Os efeitos benfazejos da aderência ao PNC se estendem para a vida prática. O sujeito que age de forma coerente com as ideias que defende tende a ser visto como justo, o que amplia sua credibilidade. E credibilidade é um ingrediente para o sucesso na política.
A administração Donald Trump implodiu essa lógica. O presidente foi eleito defendendo uma visão absolutista da liberdade de expressão. Duas figuras centrais de seu governo, o vice J.D. Vance e Elon Musk, deram concretude a essa ideia quando manifestaram apoio ao partido neonazista alemão AfD, criticando as leis locais que limitam a expressão de teses extremistas.
Você pode não gostar dessa posição, mas ela era consistente com o discurso de campanha e com uma visão libertária da política. O que não faz sentido é um governo que defende tais princípios deflagrar uma campanha de caça às bruxas contra pessoas que manifestaram apoio à causa palestina em protestos universitários.
Ainda que a administração tivesse conseguido caracterizar bem as condutas desses indivíduos como antissemitas, o que não fez, nos EUA, discursos antissemitas e racistas estão protegidos pela Constituição.

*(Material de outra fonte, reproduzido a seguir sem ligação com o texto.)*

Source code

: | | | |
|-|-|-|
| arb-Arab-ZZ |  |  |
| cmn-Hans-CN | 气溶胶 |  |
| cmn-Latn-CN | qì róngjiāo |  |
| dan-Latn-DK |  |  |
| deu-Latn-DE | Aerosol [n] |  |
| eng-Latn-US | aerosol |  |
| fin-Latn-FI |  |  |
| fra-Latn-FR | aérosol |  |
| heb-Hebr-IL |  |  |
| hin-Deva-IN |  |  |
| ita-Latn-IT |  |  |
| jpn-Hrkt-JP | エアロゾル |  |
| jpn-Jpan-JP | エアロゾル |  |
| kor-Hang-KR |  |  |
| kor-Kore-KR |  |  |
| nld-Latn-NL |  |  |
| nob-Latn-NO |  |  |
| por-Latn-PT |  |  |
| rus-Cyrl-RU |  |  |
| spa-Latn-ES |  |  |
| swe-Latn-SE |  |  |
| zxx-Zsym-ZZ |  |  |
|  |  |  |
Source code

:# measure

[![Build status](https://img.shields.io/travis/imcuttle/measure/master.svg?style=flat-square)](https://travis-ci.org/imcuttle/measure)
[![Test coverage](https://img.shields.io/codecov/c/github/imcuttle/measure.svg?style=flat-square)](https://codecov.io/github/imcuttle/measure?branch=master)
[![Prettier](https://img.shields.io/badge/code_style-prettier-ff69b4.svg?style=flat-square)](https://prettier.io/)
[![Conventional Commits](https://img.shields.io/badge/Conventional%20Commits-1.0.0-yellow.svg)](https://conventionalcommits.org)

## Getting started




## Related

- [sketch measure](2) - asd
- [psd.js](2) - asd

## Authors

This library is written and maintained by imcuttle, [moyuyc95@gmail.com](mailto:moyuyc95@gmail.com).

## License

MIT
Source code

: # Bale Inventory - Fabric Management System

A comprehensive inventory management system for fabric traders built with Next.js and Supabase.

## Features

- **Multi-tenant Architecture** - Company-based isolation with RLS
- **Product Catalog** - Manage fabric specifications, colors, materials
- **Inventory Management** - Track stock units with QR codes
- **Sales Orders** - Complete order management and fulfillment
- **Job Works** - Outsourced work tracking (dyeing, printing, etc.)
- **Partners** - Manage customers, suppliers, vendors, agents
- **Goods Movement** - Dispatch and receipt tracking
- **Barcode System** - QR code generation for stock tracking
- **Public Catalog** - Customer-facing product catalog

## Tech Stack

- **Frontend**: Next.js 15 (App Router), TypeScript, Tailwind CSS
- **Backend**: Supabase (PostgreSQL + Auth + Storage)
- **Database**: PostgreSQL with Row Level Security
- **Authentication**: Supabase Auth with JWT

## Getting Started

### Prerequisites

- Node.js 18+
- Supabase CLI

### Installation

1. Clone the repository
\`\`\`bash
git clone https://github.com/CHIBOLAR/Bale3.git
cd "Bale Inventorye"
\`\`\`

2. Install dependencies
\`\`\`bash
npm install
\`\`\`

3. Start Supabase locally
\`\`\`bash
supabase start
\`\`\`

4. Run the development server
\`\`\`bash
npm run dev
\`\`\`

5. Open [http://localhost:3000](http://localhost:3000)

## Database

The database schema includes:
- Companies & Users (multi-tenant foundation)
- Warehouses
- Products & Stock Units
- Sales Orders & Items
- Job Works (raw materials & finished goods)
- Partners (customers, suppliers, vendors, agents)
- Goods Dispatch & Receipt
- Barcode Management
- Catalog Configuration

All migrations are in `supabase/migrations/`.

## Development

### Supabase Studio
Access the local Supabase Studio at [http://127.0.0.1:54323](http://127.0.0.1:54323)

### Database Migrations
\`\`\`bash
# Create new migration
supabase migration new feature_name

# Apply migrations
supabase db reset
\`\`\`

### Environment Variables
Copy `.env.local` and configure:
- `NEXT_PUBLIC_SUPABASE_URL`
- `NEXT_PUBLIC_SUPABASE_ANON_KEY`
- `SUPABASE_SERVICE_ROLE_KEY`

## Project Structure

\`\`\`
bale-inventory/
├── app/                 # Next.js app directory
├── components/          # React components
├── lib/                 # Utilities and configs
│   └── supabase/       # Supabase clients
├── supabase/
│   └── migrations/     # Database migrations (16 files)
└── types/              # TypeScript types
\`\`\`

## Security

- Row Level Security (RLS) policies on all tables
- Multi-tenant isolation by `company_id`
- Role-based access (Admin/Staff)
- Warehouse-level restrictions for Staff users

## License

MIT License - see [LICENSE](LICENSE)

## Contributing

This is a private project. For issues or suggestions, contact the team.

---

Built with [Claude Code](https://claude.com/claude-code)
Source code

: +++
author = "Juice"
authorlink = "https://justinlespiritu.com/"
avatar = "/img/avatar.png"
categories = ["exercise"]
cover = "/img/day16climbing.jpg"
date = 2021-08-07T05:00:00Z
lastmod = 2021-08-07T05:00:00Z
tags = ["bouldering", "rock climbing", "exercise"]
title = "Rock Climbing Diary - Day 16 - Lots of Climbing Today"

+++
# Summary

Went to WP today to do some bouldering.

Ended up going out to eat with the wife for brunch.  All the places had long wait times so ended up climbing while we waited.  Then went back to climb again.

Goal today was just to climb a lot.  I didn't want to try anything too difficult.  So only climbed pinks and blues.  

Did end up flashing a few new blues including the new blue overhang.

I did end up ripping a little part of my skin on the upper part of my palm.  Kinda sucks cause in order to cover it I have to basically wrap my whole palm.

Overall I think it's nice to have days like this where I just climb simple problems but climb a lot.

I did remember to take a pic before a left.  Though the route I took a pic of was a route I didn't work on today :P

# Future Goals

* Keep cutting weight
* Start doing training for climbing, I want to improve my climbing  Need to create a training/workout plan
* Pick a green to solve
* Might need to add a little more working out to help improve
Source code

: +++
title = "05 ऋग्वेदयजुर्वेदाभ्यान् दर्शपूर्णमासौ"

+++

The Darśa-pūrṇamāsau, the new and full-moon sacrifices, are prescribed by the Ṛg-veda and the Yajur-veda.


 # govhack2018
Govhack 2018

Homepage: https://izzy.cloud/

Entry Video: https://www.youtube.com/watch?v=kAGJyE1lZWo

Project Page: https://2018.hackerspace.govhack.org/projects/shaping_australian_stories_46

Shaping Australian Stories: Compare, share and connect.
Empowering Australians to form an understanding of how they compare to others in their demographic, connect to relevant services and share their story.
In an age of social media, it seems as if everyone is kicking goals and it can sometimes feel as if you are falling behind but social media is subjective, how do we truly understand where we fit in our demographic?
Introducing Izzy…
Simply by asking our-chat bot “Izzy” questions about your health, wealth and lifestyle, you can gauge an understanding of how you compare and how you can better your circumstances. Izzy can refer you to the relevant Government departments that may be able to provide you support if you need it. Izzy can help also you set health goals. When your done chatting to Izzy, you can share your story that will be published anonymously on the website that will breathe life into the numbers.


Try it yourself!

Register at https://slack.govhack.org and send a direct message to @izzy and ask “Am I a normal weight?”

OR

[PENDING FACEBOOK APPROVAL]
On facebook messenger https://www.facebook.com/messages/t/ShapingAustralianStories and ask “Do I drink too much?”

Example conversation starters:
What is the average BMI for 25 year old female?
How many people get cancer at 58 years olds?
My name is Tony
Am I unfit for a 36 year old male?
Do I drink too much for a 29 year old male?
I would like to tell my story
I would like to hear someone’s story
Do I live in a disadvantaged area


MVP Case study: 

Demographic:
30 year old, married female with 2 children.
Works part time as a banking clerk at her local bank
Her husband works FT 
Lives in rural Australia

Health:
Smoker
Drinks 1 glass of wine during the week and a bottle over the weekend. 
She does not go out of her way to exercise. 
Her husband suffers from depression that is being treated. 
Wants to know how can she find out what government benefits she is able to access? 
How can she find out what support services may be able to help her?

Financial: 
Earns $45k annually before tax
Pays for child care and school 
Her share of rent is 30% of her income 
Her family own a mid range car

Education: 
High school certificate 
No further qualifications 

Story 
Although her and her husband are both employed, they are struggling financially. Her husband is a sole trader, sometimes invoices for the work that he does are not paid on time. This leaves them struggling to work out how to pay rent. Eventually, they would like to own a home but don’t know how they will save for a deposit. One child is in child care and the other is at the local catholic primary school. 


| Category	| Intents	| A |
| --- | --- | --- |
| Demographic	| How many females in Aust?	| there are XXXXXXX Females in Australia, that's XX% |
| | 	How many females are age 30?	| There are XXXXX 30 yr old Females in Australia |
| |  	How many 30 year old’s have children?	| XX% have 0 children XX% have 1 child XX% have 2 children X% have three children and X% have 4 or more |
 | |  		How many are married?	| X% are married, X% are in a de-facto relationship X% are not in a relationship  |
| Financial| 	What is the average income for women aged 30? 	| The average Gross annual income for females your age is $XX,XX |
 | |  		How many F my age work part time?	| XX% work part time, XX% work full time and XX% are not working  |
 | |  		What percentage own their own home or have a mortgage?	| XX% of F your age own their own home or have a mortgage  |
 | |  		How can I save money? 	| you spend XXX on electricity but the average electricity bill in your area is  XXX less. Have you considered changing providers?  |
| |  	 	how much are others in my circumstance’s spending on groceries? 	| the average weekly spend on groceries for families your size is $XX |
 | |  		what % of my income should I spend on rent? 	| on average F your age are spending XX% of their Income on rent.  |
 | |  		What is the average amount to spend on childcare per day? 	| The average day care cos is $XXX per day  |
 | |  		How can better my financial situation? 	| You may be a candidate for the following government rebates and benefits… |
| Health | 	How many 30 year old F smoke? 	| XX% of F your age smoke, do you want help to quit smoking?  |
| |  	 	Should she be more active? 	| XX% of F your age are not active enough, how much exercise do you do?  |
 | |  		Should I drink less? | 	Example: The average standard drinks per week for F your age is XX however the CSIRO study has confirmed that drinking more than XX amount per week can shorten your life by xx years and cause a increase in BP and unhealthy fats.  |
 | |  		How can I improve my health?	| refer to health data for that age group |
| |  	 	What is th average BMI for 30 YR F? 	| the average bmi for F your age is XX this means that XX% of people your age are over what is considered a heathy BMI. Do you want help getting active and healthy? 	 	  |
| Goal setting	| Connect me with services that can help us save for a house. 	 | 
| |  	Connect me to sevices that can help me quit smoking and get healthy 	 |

Ali, limites à liberdade de expressão não são determinados pelo conteúdo das ideias apregoadas, mas pelo critério do perigo real e iminente. A Suprema Corte já autorizou, nos anos 1970, uma manifestação neonazista em Skokie, cidade então habitada por muitos sobreviventes do Holocausto. De mais a mais, se a administração Trump quer combater o antissemitismo, como explicar seu apoio à AfD?
Mais do que uma violação ao PNC, a gestão Trump ataca a própria ideia de que regras valem para todos, um dos pilares do liberalismo e da prosperidade do Ocidente.